This also works fine with the OpenCL ICD loader I assume?

yes. the sequence is:

clew => loads libopencl.so => reads icd => loads vendor drivers => loads device information etc

hughperkins avatar Aug 05 '16 00:08 hughperkins

@edgarriba Can you post the UML rendered image of the integration proposal?

bhack avatar Aug 05 '16 06:08 bhack

I don't think that Caffe it is the right testbed for libdnn cause libdnn was in some sense designed around Caffe. So if you want to give some feedback on Edgar design...

bhack avatar Aug 05 '16 06:08 bhack

df8ae6e567cb85ea62e7d20a8081f89a http://uml.mvnsearch.org/gist/df8ae6e567cb85ea62e7d20a8081f89a

edgarriba avatar Aug 05 '16 07:08 edgarriba

feedback is welcomed!

edgarriba avatar Aug 05 '16 07:08 edgarriba

Another interesting roadmap to monitor is https://phabricator.pmoreau.org/w/mesa/opencl_through_spirv_current_status/

bhack avatar Aug 05 '16 11:08 bhack

@CNugteren I think that you could be interested in the last messages.

bhack avatar Aug 05 '16 20:08 bhack

As you can see we have started to use CLCudaAPI for Tiny but also integrating libdnn for convolutional kernels. @CNugteren told that he was interested to contribute in libdnn. By this GSoC integration experiment I see a little bit of duplication of features. Libdnn actually maintain its tuning class and Cedric has CLtune. Libdnn uses ViennaCL as helper class for Opencl/cuda and Cedric has CLCudaAPI. Libdnn use some algebra from Vienna and Cedric from CLBlast. Is there a little bit of efforts duplication?

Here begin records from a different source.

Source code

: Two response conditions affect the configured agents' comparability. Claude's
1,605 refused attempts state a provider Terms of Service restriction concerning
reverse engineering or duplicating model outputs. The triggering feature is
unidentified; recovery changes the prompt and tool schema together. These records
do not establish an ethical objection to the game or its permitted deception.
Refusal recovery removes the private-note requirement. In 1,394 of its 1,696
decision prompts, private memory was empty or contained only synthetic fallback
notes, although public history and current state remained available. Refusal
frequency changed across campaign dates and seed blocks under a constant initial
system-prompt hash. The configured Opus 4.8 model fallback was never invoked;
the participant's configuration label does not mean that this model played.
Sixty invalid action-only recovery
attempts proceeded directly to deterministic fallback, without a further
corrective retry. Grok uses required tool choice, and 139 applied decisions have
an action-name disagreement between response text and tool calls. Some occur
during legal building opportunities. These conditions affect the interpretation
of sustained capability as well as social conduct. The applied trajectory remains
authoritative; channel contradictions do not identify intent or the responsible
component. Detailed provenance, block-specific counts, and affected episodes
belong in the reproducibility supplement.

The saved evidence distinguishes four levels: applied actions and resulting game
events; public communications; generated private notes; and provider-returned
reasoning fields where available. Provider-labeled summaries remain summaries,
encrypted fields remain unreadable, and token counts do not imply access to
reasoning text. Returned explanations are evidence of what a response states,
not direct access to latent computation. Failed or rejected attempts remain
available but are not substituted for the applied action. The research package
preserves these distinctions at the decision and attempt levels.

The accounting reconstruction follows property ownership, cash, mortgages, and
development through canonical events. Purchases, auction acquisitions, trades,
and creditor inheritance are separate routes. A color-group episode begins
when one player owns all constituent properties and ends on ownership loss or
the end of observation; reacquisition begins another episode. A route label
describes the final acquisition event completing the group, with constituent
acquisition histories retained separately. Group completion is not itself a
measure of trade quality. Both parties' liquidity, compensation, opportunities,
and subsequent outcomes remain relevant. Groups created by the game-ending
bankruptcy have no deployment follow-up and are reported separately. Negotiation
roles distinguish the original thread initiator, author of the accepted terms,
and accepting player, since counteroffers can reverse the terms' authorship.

bhack avatar Aug 06 '16 09:08 bhack

@bhack Yes there certainly is a little bit of duplication, but I don't think that's an issue. Inside Caffe I even use the duplication as an advantage and offer clBLAS, CLBlast and ViennaCL for the linear algebra part. It's just that especially with the algebra, different libraries perform good or bad on different devices.

naibaf7 avatar Aug 06 '16 11:08 naibaf7

We cannot share the tuning component? Also, I think CLCudaAPI it is neutral enougth to use Vienna and CLBast algebra.

bhack avatar Aug 06 '16 12:08 bhack

@bhack No the way the code generation works in libDNN is too different from the CLtune approach I think. Yes, when you use CLCudaAPI you can also make use of multiple BLAS libraries, of course.

naibaf7 avatar Aug 06 '16 12:08 naibaf7

I think naibaf7 is right: libDNN generates its OpenCL kernels from C++ code, whereas CLTune assumes that you already wrote a complete and functioning OpenCL kernel with tuning parameters exposed through the pre-processor (#define and #if - #else - #endif). Re-writing libDNN in this way is of course possible, but if the tuning is already working as it is now, why bother?

Using CLCudaAPI is orthogonal to using CLTune of course. It is just a way to make using OpenCL from C++ a lot more friendlier with the added bonus of making porting to CUDA as easy as changing a header.

CNugteren avatar Aug 06 '16 12:08 CNugteren